Problem requirements:
Among the lines of data below, reproduce only those from the one with "[https://www.docker.com/](https://www.docker.com/)" through the one with "2. API - GraphQL to call gRPC", exactly as they stand, both ends included.

Available data:
== Segment start ==
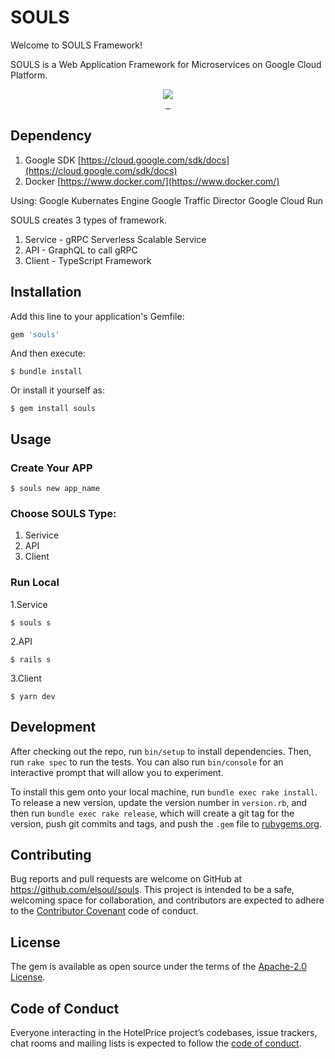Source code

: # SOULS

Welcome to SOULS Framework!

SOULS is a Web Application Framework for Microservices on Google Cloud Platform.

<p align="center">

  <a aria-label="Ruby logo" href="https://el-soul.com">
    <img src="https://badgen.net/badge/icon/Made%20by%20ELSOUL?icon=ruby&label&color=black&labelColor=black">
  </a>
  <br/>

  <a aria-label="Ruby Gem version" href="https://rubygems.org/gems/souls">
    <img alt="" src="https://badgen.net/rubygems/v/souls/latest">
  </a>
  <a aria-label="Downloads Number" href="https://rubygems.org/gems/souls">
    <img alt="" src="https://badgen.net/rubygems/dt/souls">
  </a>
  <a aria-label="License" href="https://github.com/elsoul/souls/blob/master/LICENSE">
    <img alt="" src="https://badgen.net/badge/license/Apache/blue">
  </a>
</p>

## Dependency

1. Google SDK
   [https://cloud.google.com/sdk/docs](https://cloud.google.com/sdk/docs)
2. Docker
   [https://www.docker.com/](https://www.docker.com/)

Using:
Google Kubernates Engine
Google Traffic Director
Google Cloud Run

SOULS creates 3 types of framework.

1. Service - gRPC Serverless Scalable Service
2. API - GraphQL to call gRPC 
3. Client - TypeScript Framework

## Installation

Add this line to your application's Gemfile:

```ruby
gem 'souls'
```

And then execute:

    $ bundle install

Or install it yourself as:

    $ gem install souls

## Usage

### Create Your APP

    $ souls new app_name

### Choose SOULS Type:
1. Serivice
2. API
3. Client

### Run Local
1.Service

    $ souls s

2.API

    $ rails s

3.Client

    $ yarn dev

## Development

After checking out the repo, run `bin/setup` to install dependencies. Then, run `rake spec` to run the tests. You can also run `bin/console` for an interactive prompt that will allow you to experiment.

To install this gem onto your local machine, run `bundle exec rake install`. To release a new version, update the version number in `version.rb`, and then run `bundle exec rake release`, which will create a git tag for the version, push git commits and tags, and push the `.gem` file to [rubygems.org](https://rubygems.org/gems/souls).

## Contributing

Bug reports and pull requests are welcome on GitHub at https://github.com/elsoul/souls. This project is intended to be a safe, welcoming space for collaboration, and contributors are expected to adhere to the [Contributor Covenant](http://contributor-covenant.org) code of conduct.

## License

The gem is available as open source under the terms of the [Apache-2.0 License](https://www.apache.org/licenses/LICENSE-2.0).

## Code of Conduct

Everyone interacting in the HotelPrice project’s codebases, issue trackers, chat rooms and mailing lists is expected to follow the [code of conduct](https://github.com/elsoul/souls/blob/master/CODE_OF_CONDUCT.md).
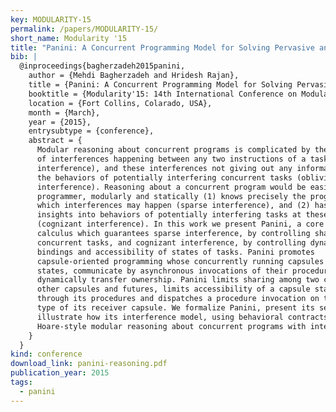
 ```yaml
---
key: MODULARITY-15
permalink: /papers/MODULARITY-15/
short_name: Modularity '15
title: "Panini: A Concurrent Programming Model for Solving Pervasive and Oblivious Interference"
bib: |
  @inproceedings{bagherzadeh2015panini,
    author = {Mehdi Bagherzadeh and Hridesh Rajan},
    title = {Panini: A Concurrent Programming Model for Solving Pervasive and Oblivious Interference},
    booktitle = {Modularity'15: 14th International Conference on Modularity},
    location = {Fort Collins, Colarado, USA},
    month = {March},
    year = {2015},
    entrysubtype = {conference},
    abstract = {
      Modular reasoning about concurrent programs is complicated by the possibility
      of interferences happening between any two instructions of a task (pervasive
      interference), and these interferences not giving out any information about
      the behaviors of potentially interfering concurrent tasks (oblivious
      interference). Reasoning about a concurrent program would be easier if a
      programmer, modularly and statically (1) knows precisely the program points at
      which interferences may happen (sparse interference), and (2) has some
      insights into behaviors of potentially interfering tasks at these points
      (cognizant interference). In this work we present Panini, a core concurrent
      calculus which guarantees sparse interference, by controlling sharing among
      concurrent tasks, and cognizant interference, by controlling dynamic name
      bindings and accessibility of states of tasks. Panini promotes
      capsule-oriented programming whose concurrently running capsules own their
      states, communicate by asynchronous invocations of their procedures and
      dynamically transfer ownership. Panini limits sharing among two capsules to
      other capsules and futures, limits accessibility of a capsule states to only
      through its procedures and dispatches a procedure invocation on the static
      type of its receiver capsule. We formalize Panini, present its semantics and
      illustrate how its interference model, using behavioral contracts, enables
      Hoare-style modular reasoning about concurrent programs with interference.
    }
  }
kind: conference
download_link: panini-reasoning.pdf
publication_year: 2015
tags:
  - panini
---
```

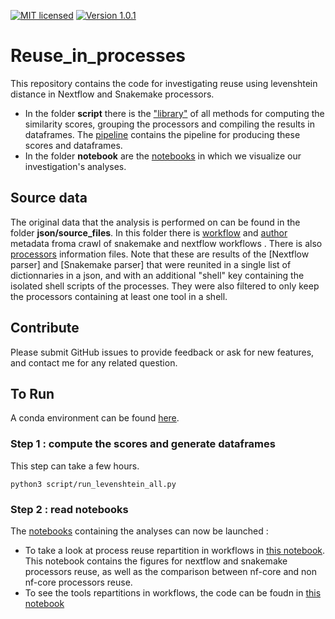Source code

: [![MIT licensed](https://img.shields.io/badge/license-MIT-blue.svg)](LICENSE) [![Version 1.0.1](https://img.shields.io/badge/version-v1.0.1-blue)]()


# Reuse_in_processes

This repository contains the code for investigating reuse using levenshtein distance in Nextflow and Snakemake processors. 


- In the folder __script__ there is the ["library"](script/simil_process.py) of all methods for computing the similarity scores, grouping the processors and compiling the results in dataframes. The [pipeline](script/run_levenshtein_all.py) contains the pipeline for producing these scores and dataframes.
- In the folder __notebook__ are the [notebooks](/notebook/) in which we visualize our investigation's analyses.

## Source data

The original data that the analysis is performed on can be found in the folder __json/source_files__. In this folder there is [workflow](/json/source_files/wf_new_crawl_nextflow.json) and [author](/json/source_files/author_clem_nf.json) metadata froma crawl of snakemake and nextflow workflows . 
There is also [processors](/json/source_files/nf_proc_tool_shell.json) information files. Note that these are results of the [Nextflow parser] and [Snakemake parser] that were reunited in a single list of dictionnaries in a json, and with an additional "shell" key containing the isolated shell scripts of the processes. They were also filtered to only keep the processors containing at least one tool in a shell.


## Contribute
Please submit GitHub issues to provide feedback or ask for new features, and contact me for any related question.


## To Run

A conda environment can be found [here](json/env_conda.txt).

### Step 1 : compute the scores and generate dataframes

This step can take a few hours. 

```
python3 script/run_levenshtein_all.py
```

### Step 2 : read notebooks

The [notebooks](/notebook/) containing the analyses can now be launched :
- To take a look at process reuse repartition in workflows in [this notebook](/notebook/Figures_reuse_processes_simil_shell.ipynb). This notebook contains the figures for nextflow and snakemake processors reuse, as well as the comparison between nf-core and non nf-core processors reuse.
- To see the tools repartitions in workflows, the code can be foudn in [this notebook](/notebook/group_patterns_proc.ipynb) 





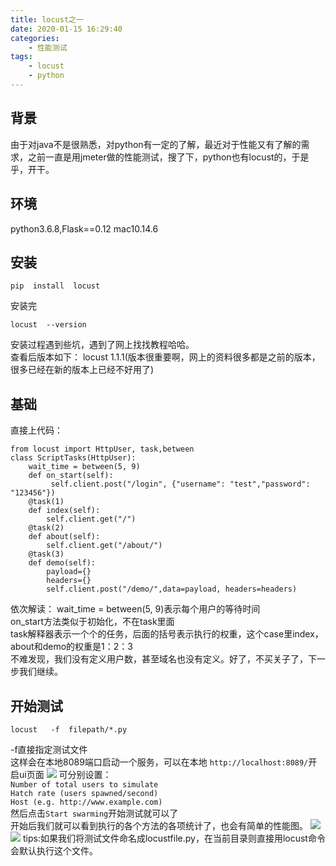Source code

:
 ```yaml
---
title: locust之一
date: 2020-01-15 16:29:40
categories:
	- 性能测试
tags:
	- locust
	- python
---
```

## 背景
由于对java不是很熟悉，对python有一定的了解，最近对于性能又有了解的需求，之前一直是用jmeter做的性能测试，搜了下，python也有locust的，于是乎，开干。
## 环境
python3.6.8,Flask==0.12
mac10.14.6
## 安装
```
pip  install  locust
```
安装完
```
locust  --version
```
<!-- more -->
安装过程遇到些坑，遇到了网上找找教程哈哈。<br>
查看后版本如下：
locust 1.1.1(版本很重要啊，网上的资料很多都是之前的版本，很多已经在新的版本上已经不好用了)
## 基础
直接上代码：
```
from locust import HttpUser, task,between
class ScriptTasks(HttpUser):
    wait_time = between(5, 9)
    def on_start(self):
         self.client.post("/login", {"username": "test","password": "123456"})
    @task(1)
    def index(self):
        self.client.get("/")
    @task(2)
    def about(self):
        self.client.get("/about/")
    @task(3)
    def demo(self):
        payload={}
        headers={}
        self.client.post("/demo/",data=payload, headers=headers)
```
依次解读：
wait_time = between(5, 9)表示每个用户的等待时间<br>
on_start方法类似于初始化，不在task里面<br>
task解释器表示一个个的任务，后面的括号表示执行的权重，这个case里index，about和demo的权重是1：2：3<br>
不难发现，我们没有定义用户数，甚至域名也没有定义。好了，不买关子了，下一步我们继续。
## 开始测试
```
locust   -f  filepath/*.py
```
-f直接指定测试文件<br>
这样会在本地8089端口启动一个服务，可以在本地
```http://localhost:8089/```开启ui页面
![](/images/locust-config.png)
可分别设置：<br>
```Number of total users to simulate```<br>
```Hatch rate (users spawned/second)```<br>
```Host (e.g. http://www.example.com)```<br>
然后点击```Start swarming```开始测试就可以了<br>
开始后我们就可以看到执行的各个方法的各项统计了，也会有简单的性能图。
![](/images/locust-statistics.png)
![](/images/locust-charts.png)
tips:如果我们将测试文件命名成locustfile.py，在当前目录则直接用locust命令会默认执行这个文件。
== Segment end ==
Worked solution:
   [https://www.docker.com/](https://www.docker.com/)

Using:
Google Kubernates Engine
Google Traffic Director
Google Cloud Run

SOULS creates 3 types of framework.

1. Service - gRPC Serverless Scalable Service
2. API - GraphQL to call gRPC 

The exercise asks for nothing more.